Let $\Omega$ be a bounded Lipschitz domain.
Let $u \in H^1(\Omega) \cap L^\infty(\Omega)$, and suppose that $\lVert u \rVert_{L^\infty(\Omega)} \leq A$.
Let $T:H^1(\Omega) \to L^2(\partial\Omega)$ be the trace mapping.
Is it true that $Tu \in L^\infty(\partial\Omega)$ with $\lVert Tu \rVert_{L^\infty(\partial\Omega)} \leq A'$ for some constant $A'$?
I think so, since we can find functions $u_n \in C^0(\bar \Omega)$ bounded by $A$ such that $u_n \to u$ in $H^1$ and $Tu = \lim Tu_n$ in $L^2$.

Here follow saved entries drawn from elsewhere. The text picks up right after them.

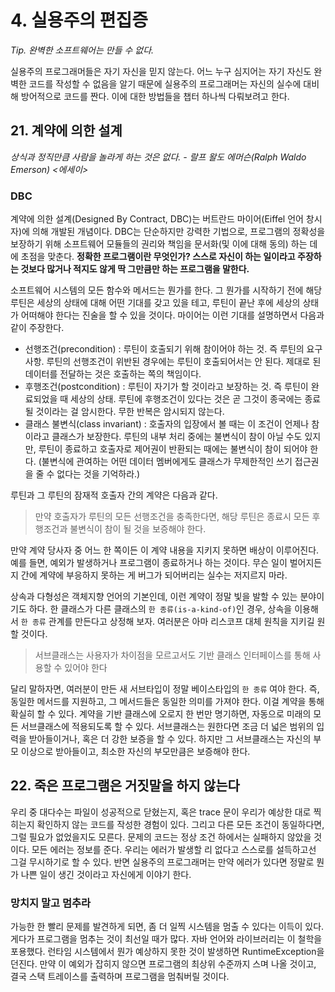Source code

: # 4. 실용주의 편집증
*Tip. 완벽한 소프트웨어는 만들 수 없다.*

실용주의 프로그래머들은 자기 자신을 믿지 않는다. 어느 누구 심지어는 자기 자신도 완벽한 코드를 작성할 수 없음을 알기 때문에 실용주의 프로그래머는 자신의 실수에 대비해 방어적으로 코드를 짠다. 이에 대한 방법들을 챕터 하나씩 다뤄보려고 한다.

## 21. 계약에 의한 설계

*상식과 정직만큼 사람을 놀라게 하는 것은 없다. - 랄프 왈도 에머슨(Ralph Waldo Emerson) <에세이>*

### DBC

계약에 의한 설계(Designed By Contract, DBC)는 버트란드 마이어(Eiffel 언어 창시자)에 의해 개발된 개념이다. DBC는 단순하지만 강력한 기법으로, 프로그램의 정확성을 보장하기 위해 소프트웨어 모듈들의 권리와 책임을 문서화(및 이에 대해 동의) 하는 데에 초점을 맞춘다. **정확한 프로그램이란 무엇인가? 스스로 자신이 하는 일이라고 주장하는 것보다 많거나 적지도 않게 딱 그만큼만 하는 프로그램을 말한다.**

소프트웨어 시스템의 모든 함수와 메서드는 뭔가를 한다. 그 뭔가를 시작하기 전에 해당 루틴은 세상의 상태에 대해 어떤 기대를 갖고 있을 테고, 루틴이 끝난 후에 세상의 상태가 어떠해야 한다는 진술을 할 수 있을 것이다. 마이어는 이런 기대를 설명하면서 다음과 같이 주장한다.

- 선행조건(precondition) : 루틴이 호출되기 위해 참이어야 하는 것. 즉 루틴의 요구사항. 루틴의 선행조건이 위반된 경우에는 루틴이 호출되어서는 안 된다. 제대로 된 데이터를 전달하는 것은 호출하는 쪽의 책임이다.
- 후행조건(postcondition) : 루틴이 자기가 할 것이라고 보장하는 것. 즉 루틴이 완료되었을 때 세상의 상태. 루틴에 후행조건이 있다는 것은 곧 그것이 종국에는 종료될 것이라는 걸 암시한다. 무한 반복은 암시되지 않는다.
- 클래스 불변식(class invariant) : 호출자의 입장에서 볼 때는 이 조건이 언제나 참이라고 클래스가 보장한다. 루틴의 내부 처리 중에는 불변식이 참이 아닐 수도 있지만, 루틴이 종료하고 호출자로 제어권이 반환되는 때에는 불변식이 참이 되어야 한다. (불변식에 관여하는 어떤 데이터 멤버에게도 클래스가 무제한적인 쓰기 접근권을 줄 수 없다는 것을 기억하라.)

루틴과 그 루틴의 잠재적 호출자 간의 계약은 다음과 같다.

> 만약 호출자가 루틴의 모든 선행조건을 충족한다면, 해당 루틴은 종료시 모든 후행조건과 불변식이 참이 될 것을 보증해야 한다.

만약 계약 당사자 중 어느 한 쪽이든 이 계약 내용을 지키지 못하면 배상이 이루어진다. 예를 들면, 예외가 발생하거나 프로그램이 종료하거나 하는 것이다. 무슨 일이 벌어지든지 간에 계약에 부응하지 못하는 게 버그가 되어버리는 실수는 저지르지 마라.

상속과 다형성은 객체지향 언어의 기본인데, 이런 계약이 정말 빛을 발할 수 있는 분야이기도 하다. 한 클래스가 다른 클래스의 `한 종류(is-a-kind-of)`인 경우, 상속을 이용해서 `한 종류` 관계를 만든다고 상정해 보자. 여러분은 아마 리스코프 대체 원칙을 지키길 원할 것이다.

> 서브클래스는 사용자가 차이점을 모르고서도 기반 클래스 인터페이스를 통해 사용할 수 있어야 한다

달리 말하자면, 여러분이 만든 새 서브타입이 정말 베이스타입의 `한 종류` 여야 한다. 즉, 동일한 메서드를 지원하고, 그 메서드들은 동일한 의미를 가져야 한다. 이걸 계약을 통해 확실히 할 수 있다. 계약을 기반 클래스에 오로지 한 번만 명기하면, 자동으로 미래의 모든 서브클래스에 적용되도록 할 수 있다. 서브클래스는 원한다면 조금 더 넓은 범위의 입력을 받아들이거나, 혹은 더 강한 보증을 할 수 있다. 하지만 그 서브클래스는 자신의 부모 이상으로 받아들이고, 최소한 자신의 부모만큼은 보증해야 한다.

## 22. 죽은 프로그램은 거짓말을 하지 않는다

우리 중 대다수는 파일이 성공적으로 닫혔는지, 혹은 trace 문이 우리가 예상한 대로 찍히는지 확인하지 않는 코드를 작성한 경험이 있다. 그리고 다른 모든 조건이 동일하다면, 그럴 필요가 없었을지도 모른다. 문제의 코드는 정상 조건 하에서는 실패하지 않았을 것이다. 모든 에러는 정보를 준다. 우리는 에러가 발생할 리 없다고 스스로를 설득하고선 그걸 무시하기로 할 수 있다. 반면 실용주의 프로그래머는 만약 에러가 있다면 정말로 뭔가 나쁜 일이 생긴 것이라고 자신에게 이야기 한다.

### 망치지 말고 멈추라

가능한 한 빨리 문제를 발견하게 되면, 좀 더 일찍 시스템을 멈출 수 있다는 이득이 있다. 게다가 프로그램을 멈추는 것이 최선일 때가 많다. 자바 언어와 라이브러리는 이 철학을 포용했다. 런타임 시스템에서 뭔가 예상하지 못한 것이 발생하면 RuntimeException을 던진다. 만약 이 예외가 잡히지 않으면 프로그램의 최상위 수준까지 스며 나올 것이고, 결국 스택 트레이스를 출력하며 프로그램을 멈춰버릴 것이다.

Consider the function $u + A$. It belongs to $H^1(\Omega)$ and is non-negative. A standard procedure yields a sequence $\{v_n\} \in C(\bar\Omega) \cap H^1(\Omega)$ with $v_n \ge 0$ and $v_n \to u + A$ in $H^1(\Omega)$. Now, $T v_n \ge 0$, since it corresponds with the usual trace of $v_n$. Since $T$ is continuous, you have $T v_n \to T(u + A)$ and $T(u+A) \ge 0$. Now, you can easily show $T(u + A) = T u + A$ and this yields $T u \ge -A$. Similarly, $T u \le A$ follows.